1,54 Millionen Euro fehlen
13.03.2010 | 11:00 Uhr 2010-03-13T11:00:00+0100
Winterberg. Wenn ein Bürgermeister in seiner Haushaltsrede kurz abweicht, um von der Notwendigkeit des Widerstands bis zum „zivilen Ungehorsam” zu sprechen, dann muss die Lage ernst sein.
Werner Eickler hat dies im Rat am Donnerstag getan, als es um den Plan der Landesregierung ging, die Feuerwehr mit neuen Ausgehuniformen auszustatten.
Dies werde, so der Bürgermeister, auch die Kommunen finanziell belasten, wieder gegen das oft geforderte Prinzip „Wer die Musik bestellt, muss sie auch bezahlen” verstoßen und neue Standards erzeugen.
Ein Paradebeispiel also auch für Eickler, wie es nicht mehr gehen kann in Zeiten, in denen eine Stadt wie Winterberg mit Mehrbelastungen von rund 3,3 Mio Euro - die Summe insbesondere aus deutlich geringeren Einnahmen bei den Schlüsselzuweisungen des Landes (1,165 Mio Euro weniger), dem Anteil an der Einkommensteuer (664 00 Euro) sowie dem Einbruch bei der Gewerbesteuer (740 000 Euro) - leben muss.
Dass die Deckungslücke im Etat 2010 trotz dieser Mehrbelastungen letztlich rund 1,54 Mio Euro ausweist, liegt auch an zusätzlichen, zum Teil einmaligen Einnahmen.
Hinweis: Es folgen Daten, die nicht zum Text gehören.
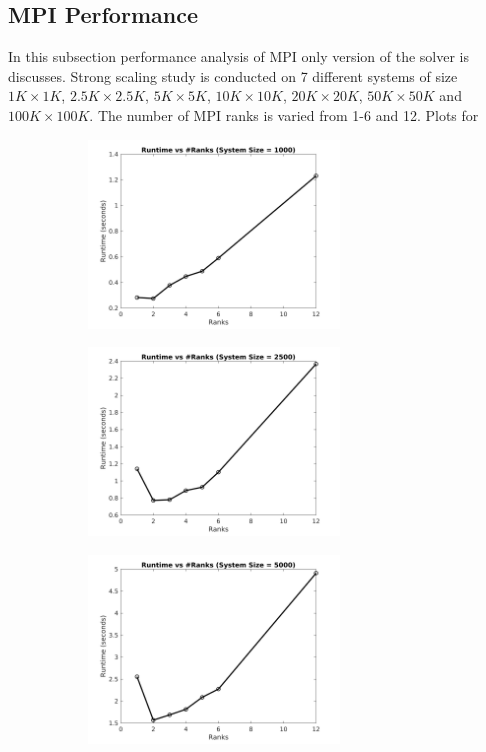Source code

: \documentclass[sigplan,screen]{acmart}
\begin{document}
\subsection{MPI Performance}
In this subsection performance analysis of MPI only version of the solver is discusses. Strong scaling study is conducted on 7 different systems of size $1K\times 1K$, $2.5K\times 2.5K$, $5K\times 5K$, $10K\times 10K$, $20K\times 20K$, $50K\times 50K$ and $100K\times 100K$. The number of MPI ranks is varied from 1-6 and 12. Plots for 

\begin{figure}
	\begin{subfigure}{0.4\textwidth}
		\includegraphics[trim= 20 5 35 10,clip, width=0.95\linewidth, height=5cm]{plots/MPI_strong_1k.png} 
		\caption{}
	\end{subfigure}
	\begin{subfigure}{0.4\textwidth}
		\includegraphics[trim= 20 5 35 10,clip, width=0.95\linewidth, height=5cm]{plots/MPI_strong_2k.png}
		\caption{}
	\end{subfigure}
	\begin{subfigure}{0.4\textwidth}
		\includegraphics[trim= 20 5 35 10,clip, width=0.95\linewidth, height=5cm]{plots/MPI_strong_5k.png} 

\end{subfigure}
\end{figure}
\end{document}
So fällt der Anstieg der Kreisumlage um 304 555 Euro geringer aus als prognostiziert, Rückstellungen für Instandhaltungen in Höhe von 734 688 Euro können aufgelöst werden, da zum Beispiel Sanierungen an der Turnhalle der Schule am Kahlen Asten sowie am Asylbewerberheim Grönebach wegfallen, weil die Gebäude abgerissen werden sollen.
Zudem entlastet ein so genannter „Finanzertrag aus der Veränderung von Sondervermögen” mit satten 583 000 Euro den Haushalt. Die Schnelligkeit, mit der Werner Eickler am Donnerstag über diesen doch stolzen Geldsegen hinweg ging, seine Zurückhaltung, bei der jüngsten Vorstellung des Tourismus-Projektes Landal-Ferienpark „In der Büre” den Kaufpreis der 14,6 Hektar großen Fläche zu nennen, sowie WP-Informationen lassen bei dieser Summe durchaus einen Zusammenhang vermuten.
Dass Winterberg künftig von einer Haushaltssicherung oder gar von einem Nothaushalt verschont bleibt, liegt insbesondere an der üppigen Ausgleichsrücklage von satten 5,3 Mio Euro. Dieses Polster wird, so prognostizieren es Bürgermeister und Kämmerer, für Entnahmen in den Jahren 2009 bis 2011 auch benötigt. Sollten anschließend weitere Defizite folgen, werden diese Löcher mit Entnahmen aus der Allgemeinen Rücklage gestopft. Somit bleibt Winterberg „Herr im eigenen Haus.”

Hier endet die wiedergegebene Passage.